### [INFORMATION]
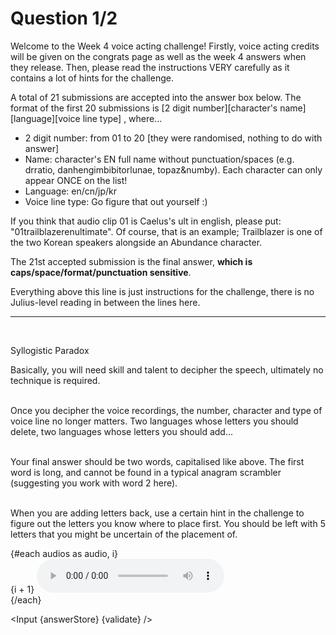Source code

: <script>
    export let answerStore;
    export let validate;

    import Input from "$lib/Input.svelte";
    import audio01 from "$lib/assets/week4-01.mp3";
    import audio02 from "$lib/assets/week4-02.mp3";
    import audio03 from "$lib/assets/week4-03.mp3";
    import audio04 from "$lib/assets/week4-04.mp3";
    import audio05 from "$lib/assets/week4-05.mp3";
    import audio06 from "$lib/assets/week4-06.mp3";
    import audio07 from "$lib/assets/week4-07.mp3";
    import audio08 from "$lib/assets/week4-08.mp3";
    import audio09 from "$lib/assets/week4-09.mp3";
    import audio10 from "$lib/assets/week4-10.mp3";
    import audio11 from "$lib/assets/week4-11.mp3";
    import audio12 from "$lib/assets/week4-12.mp3";
    import audio13 from "$lib/assets/week4-13.mp3";
    import audio14 from "$lib/assets/week4-14.mp3";
    import audio15 from "$lib/assets/week4-15.mp3";
    import audio16 from "$lib/assets/week4-16.mp3";
    import audio17 from "$lib/assets/week4-17.mp3";
    import audio18 from "$lib/assets/week4-18.mp3";
    import audio19 from "$lib/assets/week4-19.mp3";
    import audio20 from "$lib/assets/week4-20.mp3";

    let audios = [
      audio01, audio02, audio03, audio04, audio05, 
      audio06, audio07, audio08, audio09, audio10, 
      audio11, audio12, audio13, audio14, audio15, 
      audio16, audio17, audio18, audio19, audio20,
    ];
</script>

<div class="markdown">

# Question 1/2

Welcome to the Week 4 voice acting challenge! Firstly, voice acting credits will be given on the congrats page as well as the week 4 answers when they release. Then, please read the instructions VERY carefully as it contains a lot of hints for the challenge.

A total of 21 submissions are accepted into the answer box below. The format of the first 20 submissions is [2 digit number][character's name][language][voice line type] , where...

-   2 digit number: from 01 to 20 [they were randomised, nothing to do with answer]
-   Name: character's EN full name without punctuation/spaces (e.g. drratio, danhengimbibitorlunae, topaz&numby). Each character can only appear ONCE on the list!
-   Language: en/cn/jp/kr
-   Voice line type: Go figure that out yourself :)

If you think that audio clip 01 is Caelus's ult in english, please put: "01trailblazerenultimate". Of course, that is an example; Trailblazer is one of the two Korean speakers alongside an Abundance character.

The 21st accepted submission is the final answer, **which is caps/space/format/punctuation sensitive**.

Everything above this line is just instructions for the challenge, there is no Julius-level reading in between the lines here.

---

<br>
<p class="!text-center !text-3xl"> Syllogistic Paradox </p>

<p class="!text-center !text-lg">
  Basically, you will need skill and talent to decipher the speech, ultimately no technique is required. <br><br>

Once you decipher the voice recordings, the number, character and type of voice line no longer matters. Two languages whose letters you should delete, two languages whose letters you should add...<br><br>

Your final answer should be two words, capitalised like above.
The first word is long, and cannot be found in a typical anagram scrambler (suggesting you work with word 2 here). <br><br>

When you are adding letters back, use a certain hint in the challenge to figure out the letters you know where to place first. You should be left with 5 letters that you might be uncertain of the placement of.

<div class="grid grid-cols-4">
  {#each audios as audio, i}
    <div>
      {i + 1}
      <audio controls>
        <source src={audio}>
      </audio>
    </div>
  {/each}
</div>

</div>

<Input {answerStore} {validate} />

### [ASSIGNED TASK]
Write out all the material above exactly, with no image carried over.

### [WORKED SOLUTION]
Source code

: <script>
    export let answerStore;
    export let validate;

    import Input from "$lib/Input.svelte";
    import audio01 from "$lib/assets/week4-01.mp3";
    import audio02 from "$lib/assets/week4-02.mp3";
    import audio03 from "$lib/assets/week4-03.mp3";
    import audio04 from "$lib/assets/week4-04.mp3";
    import audio05 from "$lib/assets/week4-05.mp3";
    import audio06 from "$lib/assets/week4-06.mp3";
    import audio07 from "$lib/assets/week4-07.mp3";
    import audio08 from "$lib/assets/week4-08.mp3";
    import audio09 from "$lib/assets/week4-09.mp3";
    import audio10 from "$lib/assets/week4-10.mp3";
    import audio11 from "$lib/assets/week4-11.mp3";
    import audio12 from "$lib/assets/week4-12.mp3";
    import audio13 from "$lib/assets/week4-13.mp3";
    import audio14 from "$lib/assets/week4-14.mp3";
    import audio15 from "$lib/assets/week4-15.mp3";
    import audio16 from "$lib/assets/week4-16.mp3";
    import audio17 from "$lib/assets/week4-17.mp3";
    import audio18 from "$lib/assets/week4-18.mp3";
    import audio19 from "$lib/assets/week4-19.mp3";
    import audio20 from "$lib/assets/week4-20.mp3";

    let audios = [
      audio01, audio02, audio03, audio04, audio05, 
      audio06, audio07, audio08, audio09, audio10, 
      audio11, audio12, audio13, audio14, audio15, 
      audio16, audio17, audio18, audio19, audio20,
    ];
</script>

<div class="markdown">

# Question 1/2

Welcome to the Week 4 voice acting challenge! Firstly, voice acting credits will be given on the congrats page as well as the week 4 answers when they release. Then, please read the instructions VERY carefully as it contains a lot of hints for the challenge.

A total of 21 submissions are accepted into the answer box below. The format of the first 20 submissions is [2 digit number][character's name][language][voice line type] , where...

-   2 digit number: from 01 to 20 [they were randomised, nothing to do with answer]
-   Name: character's EN full name without punctuation/spaces (e.g. drratio, danhengimbibitorlunae, topaz&numby). Each character can only appear ONCE on the list!
-   Language: en/cn/jp/kr
-   Voice line type: Go figure that out yourself :)

If you think that audio clip 01 is Caelus's ult in english, please put: "01trailblazerenultimate". Of course, that is an example; Trailblazer is one of the two Korean speakers alongside an Abundance character.

The 21st accepted submission is the final answer, **which is caps/space/format/punctuation sensitive**.

Everything above this line is just instructions for the challenge, there is no Julius-level reading in between the lines here.

---

<br>
<p class="!text-center !text-3xl"> Syllogistic Paradox </p>

<p class="!text-center !text-lg">
  Basically, you will need skill and talent to decipher the speech, ultimately no technique is required. <br><br>

Once you decipher the voice recordings, the number, character and type of voice line no longer matters. Two languages whose letters you should delete, two languages whose letters you should add...<br><br>

Your final answer should be two words, capitalised like above.
The first word is long, and cannot be found in a typical anagram scrambler (suggesting you work with word 2 here). <br><br>

When you are adding letters back, use a certain hint in the challenge to figure out the letters you know where to place first. You should be left with 5 letters that you might be uncertain of the placement of.

<div class="grid grid-cols-4">
  {#each audios as audio, i}
    <div>
      {i + 1}
      <audio controls>
        <source src={audio}>
      </audio>
    </div>
  {/each}
</div>

</div>

<Input {answerStore} {validate} />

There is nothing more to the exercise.